From: Eric Tanter (etanter at dcc.uchile.cl)
Date: Sun Nov 20 10:16:06 EST 2011

>>> (foo 1)
>> (foo 1)
>>> (list 1 2)
>> '(1 2)
>> The output is not really consistent, in that foo is printed as a (user-level) 
>> constructor, but list is not. 
> Well, `quote' is playing the role of constructor.

sure -- I get it, but it's surprising at first for students. At least it calls for an explanation.

>> For teaching, the problem with output '(1 2) is 
>> the need to explain (or try to ignore) the quote.
> PLAI uses `quote' for lists starting on page 8, so if you're teaching
> with the book, it may not be worthwhile to avoid `quote'.

Strictly speaking, it's not. It says "we can use the quote notation to simulate read."
In the book, `read' comes with the need to start parsing. In my case, I have to start with 2 weeks of intro to Scheme before entering into PLAI (Scheme basics, higher-order programming, recursive definitions, design recipe). 2 weeks where I technically don't need `read' (or `quote') at all.

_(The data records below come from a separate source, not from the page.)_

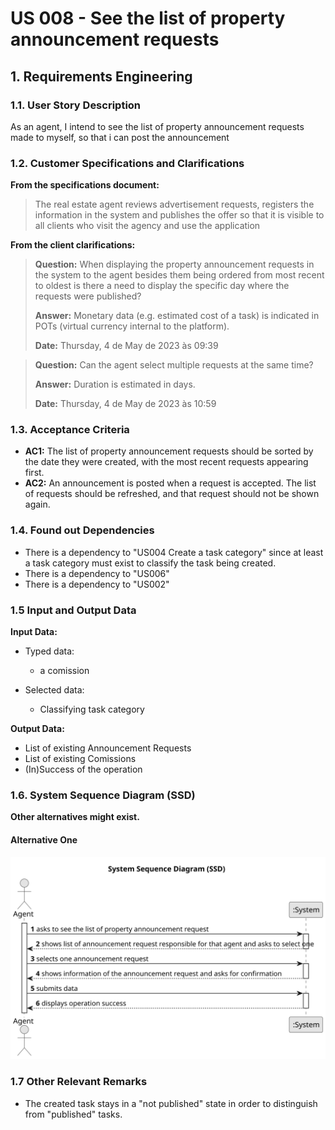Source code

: # US 008 - See the list of property announcement requests 

## 1. Requirements Engineering


### 1.1. User Story Description


As an agent, I intend to see the list of property announcement requests made to myself, so that i can post the announcement


### 1.2. Customer Specifications and Clarifications 


**From the specifications document:**

>	The real estate agent reviews advertisement requests, registers the information in the system and
publishes the offer so that it is visible to all clients who visit the agency and use the application

**From the client clarifications:**

> **Question:** When displaying the property announcement requests in the system to the agent besides them being ordered from most recent to oldest is there a need to display the specific day where the requests were published?
>
> **Answer:** Monetary data (e.g. estimated cost of a task) is indicated in POTs (virtual currency internal to the platform).
> 
> **Date:** Thursday, 4 de May de 2023 às 09:39


> **Question:** Can the agent select multiple requests at the same time?
>  
> **Answer:** Duration is estimated in days.
> 
> **Date:** Thursday, 4 de May de 2023 às 10:59




### 1.3. Acceptance Criteria


* **AC1:** The list of property announcement requests should be sorted by the date they were created, with the most recent requests appearing first.
* **AC2:** An announcement is posted when a request is accepted. The list of requests should be refreshed, and that request should not be shown again.


### 1.4. Found out Dependencies


* There is a dependency to "US004 Create a task category" since at least a task category must exist to classify the task being created.
* There is a dependency to "US006"
* There is a dependency to "US002"

### 1.5 Input and Output Data


**Input Data:**

* Typed data:
	* a comission
	
* Selected data:
	* Classifying task category 


**Output Data:**

* List of existing Announcement Requests
* List of existing Comissions
* (In)Success of the operation

### 1.6. System Sequence Diagram (SSD)

**Other alternatives might exist.**

#### Alternative One

![System Sequence Diagram - Alternative One](svg/us08-system-sequence-diagram.svg)

### 1.7 Other Relevant Remarks

* The created task stays in a "not published" state in order to distinguish from "published" tasks.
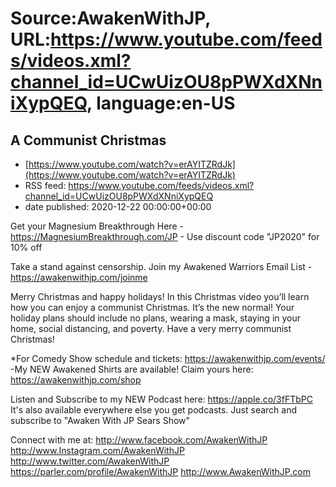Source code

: # Source:AwakenWithJP, URL:https://www.youtube.com/feeds/videos.xml?channel_id=UCwUizOU8pPWXdXNniXypQEQ, language:en-US

## A Communist Christmas
 - [https://www.youtube.com/watch?v=erAYITZRdJk](https://www.youtube.com/watch?v=erAYITZRdJk)
 - RSS feed: https://www.youtube.com/feeds/videos.xml?channel_id=UCwUizOU8pPWXdXNniXypQEQ
 - date published: 2020-12-22 00:00:00+00:00

Get your Magnesium Breakthrough Here - https://MagnesiumBreakthrough.com/JP - Use discount code "JP2020" for 10% off

Take a stand against censorship. Join my Awakened Warriors Email List - https://awakenwithjp.com/joinme

Merry Christmas and happy holidays! In this Christmas video you’ll learn how you can enjoy a communist Christmas. It’s the new normal! Your holiday plans should include no plans, wearing a mask, staying in your home, social distancing, and poverty. Have a very merry communist Christmas!

*For Comedy Show schedule and tickets: https://awakenwithjp.com/events/
-My NEW Awakened Shirts are available! Claim yours here: https://awakenwithjp.com/shop

Listen and Subscribe to my NEW Podcast here: 
https://apple.co/3fFTbPC
It's also available everywhere else you get podcasts. Just search and subscribe to "Awaken With JP Sears Show"

Connect with me at: 
http://www.facebook.com/AwakenWithJP
http://www.Instagram.com/AwakenWithJP
http://www.twitter.com/AwakenWithJP
https://parler.com/profile/AwakenWithJP
http://www.AwakenWithJP.com

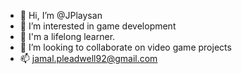 - 👋 Hi, I’m @JPlaysan
- 👀 I’m interested in game development
- 🌱 I'm a lifelong learner. 
- 💞️ I’m looking to collaborate on video game projects
- 📫 jamal.pleadwell92@gmail.com

<!---
JPlaysan/JPlaysan is a ✨ special ✨ repository because its `README.md` (this file) appears on your GitHub profile.
You can click the Preview link to take a look at your changes.
--->
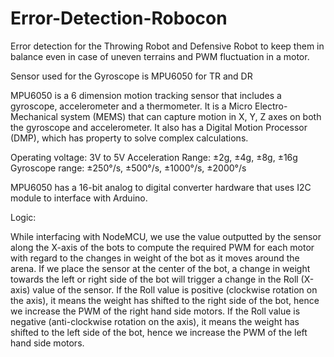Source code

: # Error-Detection-Robocon
Error detection for the Throwing Robot and Defensive Robot to keep them in balance even in case of uneven terrains and PWM fluctuation in a motor.

Sensor used for the Gyroscope is MPU6050 for TR and DR

MPU6050 is a 6 dimension motion tracking sensor that includes a gyroscope, accelerometer and a thermometer. It is a Micro Electro-Mechanical system (MEMS) that can capture motion in X, Y, Z axes on both the gyroscope and accelerometer. It also has a Digital Motion Processor (DMP), which has property to solve complex calculations.

Operating voltage: 3V to 5V
Acceleration Range: ±2g, ±4g, ±8g, ±16g
Gyroscope range: ±250°/s, ±500°/s, ±1000°/s, ±2000°/s

MPU6050 has a 16-bit analog to digital converter hardware that uses I2C module to interface with Arduino.

Logic:

While interfacing with NodeMCU, we use the value outputted by the sensor along the X-axis of the bots to compute the required PWM for each motor with regard to the changes in weight of the bot as it moves around the arena.
If we place the sensor at the center of the bot, a change in weight towards the left or right side of the bot will trigger a change in the Roll (X-axis) value of the sensor.
If the Roll value is positive (clockwise rotation on the axis), it means the weight has shifted to the right side of the bot, hence we increase the PWM of the right hand side motors.
If the Roll value is negative (anti-clockwise rotation on the axis), it means the weight has shifted to the left side of the bot, hence we increase the PWM of the left hand side motors.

Anyway, I agree this is not a big issue, I have dealt with it since plai's behavior changed, a few semesters ago. It's just now that I'm writing some lectures notes (with Scribble!) in spanish for the 2-week crash course before PLAI, that I realized that I was missing the good old behavior.

> I think my students has had little trouble with `quote'. In contrast,
> in the bad old days when the `quote' was missing --- so that `(list 1
> 2)' printed as just `(1 2)' --- students had a difficult time with the
> difference between expressions and printed values.

I certainly agree with that.

> [...] Right -- not until we fix constructor-style printing.